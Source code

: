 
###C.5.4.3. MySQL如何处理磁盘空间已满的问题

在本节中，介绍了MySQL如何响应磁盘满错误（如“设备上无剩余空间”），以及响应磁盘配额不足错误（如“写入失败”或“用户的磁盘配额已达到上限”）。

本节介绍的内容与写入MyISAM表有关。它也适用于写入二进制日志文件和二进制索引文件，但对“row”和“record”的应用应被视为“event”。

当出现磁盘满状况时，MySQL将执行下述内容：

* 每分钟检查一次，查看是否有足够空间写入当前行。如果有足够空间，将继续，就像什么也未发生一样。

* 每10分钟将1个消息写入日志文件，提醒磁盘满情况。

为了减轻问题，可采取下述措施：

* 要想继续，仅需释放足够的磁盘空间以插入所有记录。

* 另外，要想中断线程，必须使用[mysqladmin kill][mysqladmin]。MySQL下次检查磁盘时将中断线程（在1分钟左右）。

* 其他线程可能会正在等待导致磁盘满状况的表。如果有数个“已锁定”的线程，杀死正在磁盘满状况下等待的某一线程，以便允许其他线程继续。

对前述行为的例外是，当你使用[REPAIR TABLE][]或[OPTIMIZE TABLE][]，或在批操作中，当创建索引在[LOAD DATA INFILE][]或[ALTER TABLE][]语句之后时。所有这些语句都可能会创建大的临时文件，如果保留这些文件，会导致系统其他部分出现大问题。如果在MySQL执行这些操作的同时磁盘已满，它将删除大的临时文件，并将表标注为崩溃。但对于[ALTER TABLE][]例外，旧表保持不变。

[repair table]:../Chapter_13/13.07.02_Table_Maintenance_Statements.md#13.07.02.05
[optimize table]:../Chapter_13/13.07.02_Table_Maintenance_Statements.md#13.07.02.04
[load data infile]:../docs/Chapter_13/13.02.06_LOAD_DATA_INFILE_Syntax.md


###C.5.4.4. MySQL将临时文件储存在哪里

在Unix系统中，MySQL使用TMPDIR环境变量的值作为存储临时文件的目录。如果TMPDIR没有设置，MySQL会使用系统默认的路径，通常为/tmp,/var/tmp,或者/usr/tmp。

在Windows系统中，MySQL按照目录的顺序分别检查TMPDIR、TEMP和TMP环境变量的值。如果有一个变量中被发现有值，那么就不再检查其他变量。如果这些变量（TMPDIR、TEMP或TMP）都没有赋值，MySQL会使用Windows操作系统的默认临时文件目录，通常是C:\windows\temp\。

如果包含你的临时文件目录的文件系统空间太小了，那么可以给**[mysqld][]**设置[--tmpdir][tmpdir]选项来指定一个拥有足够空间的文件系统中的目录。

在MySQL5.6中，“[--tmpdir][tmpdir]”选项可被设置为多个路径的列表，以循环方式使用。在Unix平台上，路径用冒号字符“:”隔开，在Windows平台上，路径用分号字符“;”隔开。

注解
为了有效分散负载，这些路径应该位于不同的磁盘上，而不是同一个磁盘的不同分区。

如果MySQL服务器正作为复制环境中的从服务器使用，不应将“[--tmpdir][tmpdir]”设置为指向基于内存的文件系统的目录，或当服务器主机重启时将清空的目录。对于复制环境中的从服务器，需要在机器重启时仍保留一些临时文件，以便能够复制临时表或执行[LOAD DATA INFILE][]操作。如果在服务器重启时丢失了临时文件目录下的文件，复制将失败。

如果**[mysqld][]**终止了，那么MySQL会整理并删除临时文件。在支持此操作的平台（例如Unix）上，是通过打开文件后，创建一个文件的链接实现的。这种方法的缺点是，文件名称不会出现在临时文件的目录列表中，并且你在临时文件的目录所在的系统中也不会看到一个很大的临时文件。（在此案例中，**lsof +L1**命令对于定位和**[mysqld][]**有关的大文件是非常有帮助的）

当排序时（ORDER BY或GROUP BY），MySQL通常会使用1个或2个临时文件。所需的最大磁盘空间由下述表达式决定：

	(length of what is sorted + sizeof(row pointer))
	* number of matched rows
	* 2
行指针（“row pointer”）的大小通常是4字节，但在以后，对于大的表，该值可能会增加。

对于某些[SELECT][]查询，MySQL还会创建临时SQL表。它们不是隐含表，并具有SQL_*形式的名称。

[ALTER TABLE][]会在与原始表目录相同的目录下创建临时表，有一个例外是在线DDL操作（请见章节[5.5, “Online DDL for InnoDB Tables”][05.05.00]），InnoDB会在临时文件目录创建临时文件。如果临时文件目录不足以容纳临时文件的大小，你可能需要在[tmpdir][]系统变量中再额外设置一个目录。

----------

> [Required action]:
What is needed is a full, exact copy of the records.

> [Task answer]:
Source code

: 
###C.5.4.3. MySQL如何处理磁盘空间已满的问题

在本节中，介绍了MySQL如何响应磁盘满错误（如“设备上无剩余空间”），以及响应磁盘配额不足错误（如“写入失败”或“用户的磁盘配额已达到上限”）。

本节介绍的内容与写入MyISAM表有关。它也适用于写入二进制日志文件和二进制索引文件，但对“row”和“record”的应用应被视为“event”。

当出现磁盘满状况时，MySQL将执行下述内容：

* 每分钟检查一次，查看是否有足够空间写入当前行。如果有足够空间，将继续，就像什么也未发生一样。

* 每10分钟将1个消息写入日志文件，提醒磁盘满情况。

为了减轻问题，可采取下述措施：

* 要想继续，仅需释放足够的磁盘空间以插入所有记录。

* 另外，要想中断线程，必须使用[mysqladmin kill][mysqladmin]。MySQL下次检查磁盘时将中断线程（在1分钟左右）。

* 其他线程可能会正在等待导致磁盘满状况的表。如果有数个“已锁定”的线程，杀死正在磁盘满状况下等待的某一线程，以便允许其他线程继续。

对前述行为的例外是，当你使用[REPAIR TABLE][]或[OPTIMIZE TABLE][]，或在批操作中，当创建索引在[LOAD DATA INFILE][]或[ALTER TABLE][]语句之后时。所有这些语句都可能会创建大的临时文件，如果保留这些文件，会导致系统其他部分出现大问题。如果在MySQL执行这些操作的同时磁盘已满，它将删除大的临时文件，并将表标注为崩溃。但对于[ALTER TABLE][]例外，旧表保持不变。

[repair table]:../Chapter_13/13.07.02_Table_Maintenance_Statements.md#13.07.02.05
[optimize table]:../Chapter_13/13.07.02_Table_Maintenance_Statements.md#13.07.02.04
[load data infile]:../docs/Chapter_13/13.02.06_LOAD_DATA_INFILE_Syntax.md


###C.5.4.4. MySQL将临时文件储存在哪里

在Unix系统中，MySQL使用TMPDIR环境变量的值作为存储临时文件的目录。如果TMPDIR没有设置，MySQL会使用系统默认的路径，通常为/tmp,/var/tmp,或者/usr/tmp。

在Windows系统中，MySQL按照目录的顺序分别检查TMPDIR、TEMP和TMP环境变量的值。如果有一个变量中被发现有值，那么就不再检查其他变量。如果这些变量（TMPDIR、TEMP或TMP）都没有赋值，MySQL会使用Windows操作系统的默认临时文件目录，通常是C:\windows\temp\。

如果包含你的临时文件目录的文件系统空间太小了，那么可以给**[mysqld][]**设置[--tmpdir][tmpdir]选项来指定一个拥有足够空间的文件系统中的目录。

在MySQL5.6中，“[--tmpdir][tmpdir]”选项可被设置为多个路径的列表，以循环方式使用。在Unix平台上，路径用冒号字符“:”隔开，在Windows平台上，路径用分号字符“;”隔开。

注解
为了有效分散负载，这些路径应该位于不同的磁盘上，而不是同一个磁盘的不同分区。

如果MySQL服务器正作为复制环境中的从服务器使用，不应将“[--tmpdir][tmpdir]”设置为指向基于内存的文件系统的目录，或当服务器主机重启时将清空的目录。对于复制环境中的从服务器，需要在机器重启时仍保留一些临时文件，以便能够复制临时表或执行[LOAD DATA INFILE][]操作。如果在服务器重启时丢失了临时文件目录下的文件，复制将失败。

如果**[mysqld][]**终止了，那么MySQL会整理并删除临时文件。在支持此操作的平台（例如Unix）上，是通过打开文件后，创建一个文件的链接实现的。这种方法的缺点是，文件名称不会出现在临时文件的目录列表中，并且你在临时文件的目录所在的系统中也不会看到一个很大的临时文件。（在此案例中，**lsof +L1**命令对于定位和**[mysqld][]**有关的大文件是非常有帮助的）

当排序时（ORDER BY或GROUP BY），MySQL通常会使用1个或2个临时文件。所需的最大磁盘空间由下述表达式决定：

	(length of what is sorted + sizeof(row pointer))
	* number of matched rows
	* 2
行指针（“row pointer”）的大小通常是4字节，但在以后，对于大的表，该值可能会增加。

对于某些[SELECT][]查询，MySQL还会创建临时SQL表。它们不是隐含表，并具有SQL_*形式的名称。

[ALTER TABLE][]会在与原始表目录相同的目录下创建临时表，有一个例外是在线DDL操作（请见章节[5.5, “Online DDL for InnoDB Tables”][05.05.00]），InnoDB会在临时文件目录创建临时文件。如果临时文件目录不足以容纳临时文件的大小，你可能需要在[tmpdir][]系统变量中再额外设置一个目录。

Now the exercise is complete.